Where is all that blood coming from?

Kate heard the call connecting and turned back to it. She was surprised to hear a recorded message on the other end: “You have reached 9-1-1. We are currently experiencing a high volume of calls. If this is an emergency, please remain on the line.”

The message repeated itself, but Kate wasn’t listening anymore.

What the hell was happening out there?

Kate looked around her, at thick concrete walls separating her from the eerily quiet Downtown beyond.

Get away! something inside her screamed. Get away before it’s too late!

She fought against the urge and turned back to Donald. He seemed to have gotten paler since the last time she looked at him just seconds ago. “Donald, I’m getting a recorded message. The police aren’t answering.”

He made a noise that might have been a chuckle. “I know,” he whispered, exhaling deeply. “I tried to call. That’s why I came back to get you. Kate, you have to go back to the office. Lock yourself in and don’t come out for anything.

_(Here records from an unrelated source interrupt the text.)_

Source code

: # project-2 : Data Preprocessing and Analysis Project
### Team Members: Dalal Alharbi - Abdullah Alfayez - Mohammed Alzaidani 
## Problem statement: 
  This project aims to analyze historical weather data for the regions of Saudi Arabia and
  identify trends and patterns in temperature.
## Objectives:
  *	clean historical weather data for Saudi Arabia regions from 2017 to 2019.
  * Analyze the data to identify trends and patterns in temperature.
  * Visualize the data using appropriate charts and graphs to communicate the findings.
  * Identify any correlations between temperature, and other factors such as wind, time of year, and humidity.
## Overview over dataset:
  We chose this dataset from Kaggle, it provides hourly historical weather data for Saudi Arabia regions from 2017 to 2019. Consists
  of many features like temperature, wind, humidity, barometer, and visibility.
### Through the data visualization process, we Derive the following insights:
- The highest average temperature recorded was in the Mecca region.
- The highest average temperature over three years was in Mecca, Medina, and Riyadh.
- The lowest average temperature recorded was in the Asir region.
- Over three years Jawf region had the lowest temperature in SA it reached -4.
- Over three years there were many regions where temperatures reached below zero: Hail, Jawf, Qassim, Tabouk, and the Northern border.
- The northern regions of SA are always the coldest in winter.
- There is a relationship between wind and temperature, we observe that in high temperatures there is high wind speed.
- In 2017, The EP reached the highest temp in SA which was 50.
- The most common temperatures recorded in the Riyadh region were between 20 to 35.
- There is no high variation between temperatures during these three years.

“Donald, stop talking. You’re bleeding so much.”

My God, how deep is that wound?

“So much bad luck,” he groaned, breathless, and his eyes seemed to fade a bit. “So much bad luck in my life, but it was turning around when you hired me.” She thought he was going to lean back, to rest, but instead he lunged forward and grabbed her arm with his free left hand. “Get out of here, Kate.” His voice was low, guttural, and she had to strain to hear every little word. “He’s coming.”

“Who? Who is coming?”

“Jack. Jack’s coming. Go, Kate.” His voice grew stronger suddenly. “They’re everywhere, Kate. In the buildings. In the streets. Go back to your office and hide.

Kate shook her head. This was wrong. None of this made any sense. Kate was always good at making sense of nonsense, but this… None of this was making any sense. There was no order here. It was chaos. Pure chaos.

This must be some kind of a joke. Donald is playing a joke on me. He has someone hiding in the garage recording all of this. We’ll probably end up on America’s Funniest Home Video. Or YouTube. Maybe we’ll go viral.

But she stared at him and knew it wasn’t a joke. This was Donald, looking impossibly older. Bleeding. Dying. In front of her.

He’s aged twenty years…

“Kate,” he said, barely getting her name out, “you have to go. He’s coming.”

He was talking about Jack. There was only one Jack that they both knew. The parking garage security guard. Jack was the easygoing father of two who gave her a friendly smile every morning, always quick with the small talk and a wave. And unlike the other guards that staffed the front gate when he was out, Jack never tried to look down her blouse when she drove through the gate. Not once. He was too much of a gentleman for that.

She liked Jack. The Jack she knew couldn’t have done this.

And what had Donald said? Jack bit him? That made even less sense.